(Dataset records)
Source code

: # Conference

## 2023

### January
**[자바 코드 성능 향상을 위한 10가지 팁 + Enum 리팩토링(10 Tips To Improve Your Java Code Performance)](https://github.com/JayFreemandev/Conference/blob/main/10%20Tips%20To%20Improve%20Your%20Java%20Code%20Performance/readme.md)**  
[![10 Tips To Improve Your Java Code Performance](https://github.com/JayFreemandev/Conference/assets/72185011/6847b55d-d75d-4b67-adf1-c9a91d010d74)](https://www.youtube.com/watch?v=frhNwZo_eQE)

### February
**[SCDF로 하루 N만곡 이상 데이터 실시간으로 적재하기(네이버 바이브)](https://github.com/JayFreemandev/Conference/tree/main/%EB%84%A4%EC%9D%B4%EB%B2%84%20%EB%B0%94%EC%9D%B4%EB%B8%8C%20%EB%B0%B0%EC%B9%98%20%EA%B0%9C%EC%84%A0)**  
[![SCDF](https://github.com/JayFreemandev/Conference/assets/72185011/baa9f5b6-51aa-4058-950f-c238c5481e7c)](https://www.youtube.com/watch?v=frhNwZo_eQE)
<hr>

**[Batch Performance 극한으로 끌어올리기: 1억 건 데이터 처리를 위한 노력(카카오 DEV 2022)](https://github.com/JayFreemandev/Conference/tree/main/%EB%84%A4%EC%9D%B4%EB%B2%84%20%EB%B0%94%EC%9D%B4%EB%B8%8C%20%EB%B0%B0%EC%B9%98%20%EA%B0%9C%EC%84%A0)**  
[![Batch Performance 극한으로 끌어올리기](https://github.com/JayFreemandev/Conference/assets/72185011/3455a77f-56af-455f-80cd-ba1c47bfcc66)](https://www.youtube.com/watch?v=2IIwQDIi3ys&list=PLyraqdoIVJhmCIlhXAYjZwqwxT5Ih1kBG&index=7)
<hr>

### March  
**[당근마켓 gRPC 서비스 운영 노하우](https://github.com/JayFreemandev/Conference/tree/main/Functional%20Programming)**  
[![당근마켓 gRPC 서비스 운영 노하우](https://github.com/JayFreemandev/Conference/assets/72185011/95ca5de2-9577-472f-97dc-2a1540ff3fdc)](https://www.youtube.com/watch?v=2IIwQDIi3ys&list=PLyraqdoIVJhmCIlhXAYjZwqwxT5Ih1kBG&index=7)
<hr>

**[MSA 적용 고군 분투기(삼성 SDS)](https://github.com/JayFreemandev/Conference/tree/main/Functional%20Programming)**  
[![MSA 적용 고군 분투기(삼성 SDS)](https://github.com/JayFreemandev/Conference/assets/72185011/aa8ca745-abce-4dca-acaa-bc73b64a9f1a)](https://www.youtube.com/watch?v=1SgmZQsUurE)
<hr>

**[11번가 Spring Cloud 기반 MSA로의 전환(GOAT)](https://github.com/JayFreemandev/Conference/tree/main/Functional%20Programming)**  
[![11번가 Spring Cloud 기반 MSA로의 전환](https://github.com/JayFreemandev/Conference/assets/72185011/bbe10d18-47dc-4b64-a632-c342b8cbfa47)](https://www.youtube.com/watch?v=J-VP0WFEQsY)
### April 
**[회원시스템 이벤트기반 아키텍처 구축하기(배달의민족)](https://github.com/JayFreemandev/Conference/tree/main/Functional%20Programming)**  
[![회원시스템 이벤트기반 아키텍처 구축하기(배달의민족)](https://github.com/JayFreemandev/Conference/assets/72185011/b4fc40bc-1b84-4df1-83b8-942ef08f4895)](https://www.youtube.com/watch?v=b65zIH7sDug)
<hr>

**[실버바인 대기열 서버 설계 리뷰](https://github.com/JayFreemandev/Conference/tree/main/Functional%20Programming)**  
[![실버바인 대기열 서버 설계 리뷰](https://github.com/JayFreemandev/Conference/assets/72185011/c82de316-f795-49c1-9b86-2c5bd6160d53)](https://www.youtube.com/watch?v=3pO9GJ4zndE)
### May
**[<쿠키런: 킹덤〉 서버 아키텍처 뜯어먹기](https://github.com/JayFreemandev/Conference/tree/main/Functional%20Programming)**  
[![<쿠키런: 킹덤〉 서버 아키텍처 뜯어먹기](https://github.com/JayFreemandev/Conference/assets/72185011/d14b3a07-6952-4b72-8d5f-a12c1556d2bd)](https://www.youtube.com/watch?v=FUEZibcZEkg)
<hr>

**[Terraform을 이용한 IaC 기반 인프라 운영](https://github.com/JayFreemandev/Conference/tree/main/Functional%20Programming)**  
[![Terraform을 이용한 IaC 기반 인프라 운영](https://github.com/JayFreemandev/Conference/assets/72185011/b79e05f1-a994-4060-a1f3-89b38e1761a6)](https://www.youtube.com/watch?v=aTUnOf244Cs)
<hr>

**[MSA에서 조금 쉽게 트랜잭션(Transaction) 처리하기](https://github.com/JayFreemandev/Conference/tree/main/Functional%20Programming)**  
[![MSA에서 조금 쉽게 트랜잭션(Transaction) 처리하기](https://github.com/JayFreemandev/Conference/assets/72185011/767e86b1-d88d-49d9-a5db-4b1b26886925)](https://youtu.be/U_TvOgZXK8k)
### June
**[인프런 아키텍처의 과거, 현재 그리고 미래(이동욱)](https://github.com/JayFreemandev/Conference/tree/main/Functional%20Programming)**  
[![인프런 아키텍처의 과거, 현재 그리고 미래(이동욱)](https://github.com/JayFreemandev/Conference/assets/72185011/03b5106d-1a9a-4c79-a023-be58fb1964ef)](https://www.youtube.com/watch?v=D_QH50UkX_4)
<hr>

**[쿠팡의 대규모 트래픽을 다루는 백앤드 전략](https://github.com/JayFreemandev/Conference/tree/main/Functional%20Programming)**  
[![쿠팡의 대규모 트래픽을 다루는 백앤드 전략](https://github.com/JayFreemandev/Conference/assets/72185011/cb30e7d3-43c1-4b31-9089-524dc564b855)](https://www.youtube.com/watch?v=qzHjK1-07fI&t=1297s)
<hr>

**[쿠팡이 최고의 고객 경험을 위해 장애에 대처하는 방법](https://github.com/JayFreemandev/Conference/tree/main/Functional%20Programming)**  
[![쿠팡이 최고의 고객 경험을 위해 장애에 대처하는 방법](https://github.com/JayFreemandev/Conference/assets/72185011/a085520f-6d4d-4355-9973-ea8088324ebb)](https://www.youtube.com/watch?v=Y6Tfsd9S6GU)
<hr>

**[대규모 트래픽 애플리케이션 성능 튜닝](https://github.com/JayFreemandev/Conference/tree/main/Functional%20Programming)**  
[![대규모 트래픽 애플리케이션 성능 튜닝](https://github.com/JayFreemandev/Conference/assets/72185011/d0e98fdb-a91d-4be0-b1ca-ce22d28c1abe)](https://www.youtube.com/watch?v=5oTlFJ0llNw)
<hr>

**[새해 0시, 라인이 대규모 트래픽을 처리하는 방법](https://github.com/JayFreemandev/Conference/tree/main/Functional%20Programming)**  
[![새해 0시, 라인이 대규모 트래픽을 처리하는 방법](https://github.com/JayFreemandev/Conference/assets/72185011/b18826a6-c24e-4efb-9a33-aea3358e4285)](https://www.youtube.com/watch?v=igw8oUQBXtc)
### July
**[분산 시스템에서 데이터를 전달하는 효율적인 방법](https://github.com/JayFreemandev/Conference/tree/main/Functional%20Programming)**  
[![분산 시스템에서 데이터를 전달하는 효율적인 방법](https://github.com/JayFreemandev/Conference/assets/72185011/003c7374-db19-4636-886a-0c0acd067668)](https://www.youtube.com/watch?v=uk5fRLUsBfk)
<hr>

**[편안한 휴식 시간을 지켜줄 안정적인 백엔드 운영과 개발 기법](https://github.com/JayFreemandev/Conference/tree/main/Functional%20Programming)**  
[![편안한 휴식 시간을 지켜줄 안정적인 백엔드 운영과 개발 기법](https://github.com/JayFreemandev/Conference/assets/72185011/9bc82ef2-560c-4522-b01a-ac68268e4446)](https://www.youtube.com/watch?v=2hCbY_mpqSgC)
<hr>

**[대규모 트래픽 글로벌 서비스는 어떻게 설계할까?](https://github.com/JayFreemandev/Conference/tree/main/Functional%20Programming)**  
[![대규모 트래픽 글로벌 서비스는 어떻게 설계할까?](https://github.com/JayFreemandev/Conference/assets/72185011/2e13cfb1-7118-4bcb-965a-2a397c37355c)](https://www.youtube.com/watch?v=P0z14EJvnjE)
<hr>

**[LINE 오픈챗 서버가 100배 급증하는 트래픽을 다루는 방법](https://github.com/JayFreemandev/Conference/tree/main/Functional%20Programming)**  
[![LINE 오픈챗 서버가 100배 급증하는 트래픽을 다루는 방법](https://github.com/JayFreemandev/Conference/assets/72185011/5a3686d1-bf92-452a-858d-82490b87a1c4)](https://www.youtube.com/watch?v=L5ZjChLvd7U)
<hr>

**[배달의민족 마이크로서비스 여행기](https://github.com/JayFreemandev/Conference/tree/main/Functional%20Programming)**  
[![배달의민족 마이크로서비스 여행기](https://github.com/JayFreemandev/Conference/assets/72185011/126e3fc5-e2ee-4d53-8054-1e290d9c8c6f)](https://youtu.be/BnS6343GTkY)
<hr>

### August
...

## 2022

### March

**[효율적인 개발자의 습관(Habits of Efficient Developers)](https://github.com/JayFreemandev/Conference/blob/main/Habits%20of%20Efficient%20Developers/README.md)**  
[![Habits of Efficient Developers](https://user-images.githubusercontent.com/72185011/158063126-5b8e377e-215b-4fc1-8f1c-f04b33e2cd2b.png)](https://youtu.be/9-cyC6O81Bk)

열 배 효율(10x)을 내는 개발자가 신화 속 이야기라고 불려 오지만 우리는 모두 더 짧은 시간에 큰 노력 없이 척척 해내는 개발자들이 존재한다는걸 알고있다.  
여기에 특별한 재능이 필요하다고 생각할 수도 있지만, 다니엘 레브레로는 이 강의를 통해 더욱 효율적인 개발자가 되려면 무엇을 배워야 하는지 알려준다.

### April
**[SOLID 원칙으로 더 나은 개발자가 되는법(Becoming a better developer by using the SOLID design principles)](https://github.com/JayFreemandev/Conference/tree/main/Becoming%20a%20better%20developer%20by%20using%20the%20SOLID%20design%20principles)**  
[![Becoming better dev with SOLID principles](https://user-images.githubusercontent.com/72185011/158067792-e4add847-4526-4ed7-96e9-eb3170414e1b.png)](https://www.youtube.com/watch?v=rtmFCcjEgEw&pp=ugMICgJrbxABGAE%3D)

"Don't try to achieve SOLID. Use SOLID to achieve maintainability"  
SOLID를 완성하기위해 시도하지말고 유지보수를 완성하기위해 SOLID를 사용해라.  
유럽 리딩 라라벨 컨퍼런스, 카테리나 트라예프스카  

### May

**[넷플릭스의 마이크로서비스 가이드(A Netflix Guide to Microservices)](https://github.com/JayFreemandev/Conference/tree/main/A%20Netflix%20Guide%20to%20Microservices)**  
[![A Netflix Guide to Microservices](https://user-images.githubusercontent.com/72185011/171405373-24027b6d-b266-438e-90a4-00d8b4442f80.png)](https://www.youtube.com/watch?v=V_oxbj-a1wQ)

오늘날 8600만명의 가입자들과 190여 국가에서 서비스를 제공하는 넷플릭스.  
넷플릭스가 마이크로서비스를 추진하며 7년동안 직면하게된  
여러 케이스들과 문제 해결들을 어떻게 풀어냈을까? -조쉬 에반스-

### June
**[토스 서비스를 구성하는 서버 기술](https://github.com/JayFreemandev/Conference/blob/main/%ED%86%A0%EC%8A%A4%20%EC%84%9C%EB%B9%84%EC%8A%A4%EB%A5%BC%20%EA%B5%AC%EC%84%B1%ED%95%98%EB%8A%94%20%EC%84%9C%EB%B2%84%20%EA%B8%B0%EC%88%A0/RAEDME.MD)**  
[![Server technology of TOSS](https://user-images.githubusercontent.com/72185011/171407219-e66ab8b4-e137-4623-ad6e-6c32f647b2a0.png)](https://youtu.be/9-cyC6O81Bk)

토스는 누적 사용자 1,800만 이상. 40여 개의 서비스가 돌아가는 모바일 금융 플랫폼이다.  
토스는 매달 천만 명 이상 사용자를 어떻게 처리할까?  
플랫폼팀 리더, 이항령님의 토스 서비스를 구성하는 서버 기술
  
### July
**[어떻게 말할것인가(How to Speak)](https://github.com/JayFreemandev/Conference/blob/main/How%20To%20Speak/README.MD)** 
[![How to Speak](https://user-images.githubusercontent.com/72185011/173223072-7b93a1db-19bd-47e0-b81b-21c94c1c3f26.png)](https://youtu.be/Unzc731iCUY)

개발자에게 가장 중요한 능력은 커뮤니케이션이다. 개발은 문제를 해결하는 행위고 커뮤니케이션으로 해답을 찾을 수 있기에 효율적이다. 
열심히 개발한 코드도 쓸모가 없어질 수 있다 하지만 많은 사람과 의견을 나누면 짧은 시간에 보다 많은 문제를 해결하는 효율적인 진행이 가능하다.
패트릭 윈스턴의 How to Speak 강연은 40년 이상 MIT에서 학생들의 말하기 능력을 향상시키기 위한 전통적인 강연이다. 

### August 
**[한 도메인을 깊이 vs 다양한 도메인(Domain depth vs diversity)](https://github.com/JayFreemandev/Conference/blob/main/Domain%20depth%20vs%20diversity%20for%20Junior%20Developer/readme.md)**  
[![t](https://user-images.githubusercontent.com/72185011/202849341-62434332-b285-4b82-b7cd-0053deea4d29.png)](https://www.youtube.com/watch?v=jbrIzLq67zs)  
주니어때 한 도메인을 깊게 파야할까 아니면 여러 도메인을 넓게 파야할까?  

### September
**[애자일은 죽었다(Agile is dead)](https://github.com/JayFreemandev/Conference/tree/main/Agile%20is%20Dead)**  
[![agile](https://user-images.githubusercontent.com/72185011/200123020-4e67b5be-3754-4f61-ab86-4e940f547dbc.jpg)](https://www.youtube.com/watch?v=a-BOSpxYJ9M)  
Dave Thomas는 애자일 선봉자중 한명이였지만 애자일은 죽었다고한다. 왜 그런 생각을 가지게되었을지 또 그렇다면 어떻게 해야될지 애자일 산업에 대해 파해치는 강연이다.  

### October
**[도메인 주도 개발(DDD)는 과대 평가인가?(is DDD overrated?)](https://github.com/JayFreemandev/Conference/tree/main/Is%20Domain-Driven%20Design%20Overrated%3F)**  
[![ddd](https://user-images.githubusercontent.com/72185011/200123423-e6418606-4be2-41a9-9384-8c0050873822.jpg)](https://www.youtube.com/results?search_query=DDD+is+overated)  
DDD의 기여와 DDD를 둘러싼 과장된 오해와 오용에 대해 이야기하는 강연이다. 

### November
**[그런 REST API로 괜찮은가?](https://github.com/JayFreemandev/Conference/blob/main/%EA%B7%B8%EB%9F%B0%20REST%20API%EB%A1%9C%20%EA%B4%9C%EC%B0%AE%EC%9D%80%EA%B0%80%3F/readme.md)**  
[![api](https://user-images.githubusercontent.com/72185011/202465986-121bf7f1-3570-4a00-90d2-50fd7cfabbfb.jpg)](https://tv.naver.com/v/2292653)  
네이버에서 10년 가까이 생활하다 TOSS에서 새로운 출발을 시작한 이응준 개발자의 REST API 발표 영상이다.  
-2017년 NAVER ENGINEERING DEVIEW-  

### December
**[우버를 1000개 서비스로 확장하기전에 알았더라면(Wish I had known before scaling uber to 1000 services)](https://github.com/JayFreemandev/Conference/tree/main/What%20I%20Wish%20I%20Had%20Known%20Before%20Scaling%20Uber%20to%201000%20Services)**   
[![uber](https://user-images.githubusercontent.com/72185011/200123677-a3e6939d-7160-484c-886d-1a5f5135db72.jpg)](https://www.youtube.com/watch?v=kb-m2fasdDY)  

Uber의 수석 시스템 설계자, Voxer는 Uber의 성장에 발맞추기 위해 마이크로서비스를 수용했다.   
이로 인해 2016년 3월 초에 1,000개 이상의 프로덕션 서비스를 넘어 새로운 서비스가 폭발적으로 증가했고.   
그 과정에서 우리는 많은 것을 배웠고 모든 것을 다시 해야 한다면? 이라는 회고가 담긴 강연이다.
==
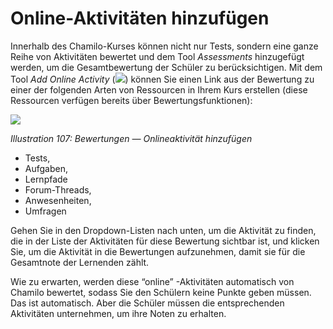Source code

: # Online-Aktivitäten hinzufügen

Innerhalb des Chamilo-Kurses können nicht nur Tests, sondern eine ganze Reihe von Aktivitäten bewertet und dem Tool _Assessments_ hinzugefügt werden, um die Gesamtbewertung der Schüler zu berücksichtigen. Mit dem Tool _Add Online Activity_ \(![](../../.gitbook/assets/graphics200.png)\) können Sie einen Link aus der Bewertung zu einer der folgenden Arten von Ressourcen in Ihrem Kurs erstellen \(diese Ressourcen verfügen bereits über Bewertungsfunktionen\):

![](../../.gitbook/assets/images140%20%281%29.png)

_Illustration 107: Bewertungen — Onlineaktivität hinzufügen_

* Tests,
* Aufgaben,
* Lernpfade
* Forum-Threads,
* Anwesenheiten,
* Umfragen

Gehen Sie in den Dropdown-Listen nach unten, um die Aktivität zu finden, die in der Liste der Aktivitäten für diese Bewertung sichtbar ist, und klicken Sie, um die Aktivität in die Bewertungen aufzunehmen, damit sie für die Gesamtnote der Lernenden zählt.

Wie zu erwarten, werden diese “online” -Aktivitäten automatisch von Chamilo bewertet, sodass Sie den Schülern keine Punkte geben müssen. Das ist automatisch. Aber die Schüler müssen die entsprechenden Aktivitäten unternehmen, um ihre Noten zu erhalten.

Problem requirements: Please list every line of the records that contains "MSA에서".

Exercise result:
**[MSA에서 조금 쉽게 트랜잭션(Transaction) 처리하기](https://github.com/JayFreemandev/Conference/tree/main/Functional%20Programming)**  
[![MSA에서 조금 쉽게 트랜잭션(Transaction) 처리하기](https://github.com/JayFreemandev/Conference/assets/72185011/767e86b1-d88d-49d9-a5db-4b1b26886925)](https://youtu.be/U_TvOgZXK8k)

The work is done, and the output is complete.